“Oh my…” This guy’s voice trails off. He shakes his head. He was standing in the front as well. He is inconsequential to the French Miami story, yet his sentiments are not – he is not the only one who feels this way. So take the following with a grain of salt – yes, it is written in hyperbole. But know, too, that people only talk gibberish when they’ve seen something they cannot put into words.
For Silian Rail, it’s almost a shame that it played out this way, because for half an hour, the Bay Area duo’s dazzling post-rock put into a play a ’78 Van Halen vs. Sabbath scenario (albeit on a fraction of the scale): the talented, no-name undercard blows away the headliner with technical ecstasy. Robin Landy and Eric Kuhn simultaneously played more instruments than the limitations of four limbs usually allow. Landy crafted stuttering, bass-like guitar lines drenched in spacey atmosphere; Kuhn played everything else – tat-tat drums, synths, guitar, glockenspiel – and sometimes all at once. Unburdened by vocals, the guitar (the spitting image of Lennon’s B&W Rickenbacker) spoke volumes, periodically constructing heavy walls of sound via lose-yourself, blitzkrieg riffing.
These grandiose sonic textures flowed naturally into the following set, a free-floating mood jam by Seattleite quartet, By Sunlight. Compared to Silian Rail, this foursome offered more – more melody, more drone, more echo, more – um – members. Plus, they may or may not have performed one 40-minute song, an unbroken marathon-medley that would make Jethro Tull envious. Also of note, singer/guitarist Mike Sparks is a dead-ringer for Stephen Malkmus, so should this career flop (it won’t), he’s got a future fronting Pavement tributes.

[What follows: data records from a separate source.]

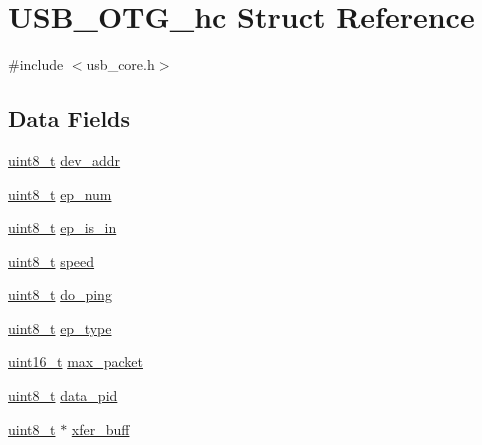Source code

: \hypertarget{struct_u_s_b___o_t_g__hc}{\section{U\-S\-B\-\_\-\-O\-T\-G\-\_\-hc Struct Reference}
\label{struct_u_s_b___o_t_g__hc}
}


{\ttfamily \#include $<$usb\-\_\-core.\-h$>$}

\subsection*{Data Fields}
\begin{DoxyCompactItemize}
\item 
\hyperlink{stdint_8h_aba7bc1797add20fe3efdf37ced1182c5}{uint8\-\_\-t} \hyperlink{struct_u_s_b___o_t_g__hc_ab192566d22b5b4eea4347fa5a0db3c89}{dev\-\_\-addr}
\item 
\hyperlink{stdint_8h_aba7bc1797add20fe3efdf37ced1182c5}{uint8\-\_\-t} \hyperlink{struct_u_s_b___o_t_g__hc_add7d3bb441522a25b7f1f30329166991}{ep\-\_\-num}
\item 
\hyperlink{stdint_8h_aba7bc1797add20fe3efdf37ced1182c5}{uint8\-\_\-t} \hyperlink{struct_u_s_b___o_t_g__hc_abb0b4bdda4af97072940e872ac6b5aec}{ep\-\_\-is\-\_\-in}
\item 
\hyperlink{stdint_8h_aba7bc1797add20fe3efdf37ced1182c5}{uint8\-\_\-t} \hyperlink{struct_u_s_b___o_t_g__hc_ae645398ec19a1becfafd72797d54c07f}{speed}
\item 
\hyperlink{stdint_8h_aba7bc1797add20fe3efdf37ced1182c5}{uint8\-\_\-t} \hyperlink{struct_u_s_b___o_t_g__hc_ad404179e19cea6269c20dd36e1104ea2}{do\-\_\-ping}
\item 
\hyperlink{stdint_8h_aba7bc1797add20fe3efdf37ced1182c5}{uint8\-\_\-t} \hyperlink{struct_u_s_b___o_t_g__hc_a66a16a1ca10dff9b47cde3a65fa638e9}{ep\-\_\-type}
\item 
\hyperlink{stdint_8h_a273cf69d639a59973b6019625df33e30}{uint16\-\_\-t} \hyperlink{struct_u_s_b___o_t_g__hc_a685591cbf9208cc10a5b576a33655770}{max\-\_\-packet}
\item 
\hyperlink{stdint_8h_aba7bc1797add20fe3efdf37ced1182c5}{uint8\-\_\-t} \hyperlink{struct_u_s_b___o_t_g__hc_a64fbfbe0cf9526d30649604ad9268726}{data\-\_\-pid}
\item 
\hyperlink{stdint_8h_aba7bc1797add20fe3efdf37ced1182c5}{uint8\-\_\-t} $\ast$ \hyperlink{struct_u_s_b___o_t_g__hc_a4638dd381bbefa48eadbb3de730e7a79}{xfer\-\_\-buff}
\item 

\end{DoxyCompactItemize}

But enough gratuitous foreplay. Let’s cut to the chase. The chase is French Miami, a three-pronged bolt of lighting made of blissful noise from the heavens. Propulsive blasts of angular guitar clatter, each electro flare-up sent another violent current rippling through the club’s floorboards. “Science Fiction” and “Multi Caliber Rifles” worked Rickshaw Stop into a hopped-up dance bender. Kids moved because they couldn’t help it – energy bomb goes off; frenzy ensues. With “SFO,” the San Francisco dynamo pumped disco full of Red Bull and 1,000 volts of diabolic synth discord. If these walls could talk, they’d be speechless. This is what it’s like to hear for the first time, and so I say to myself, “Hey, hearing frickin’ rocks.”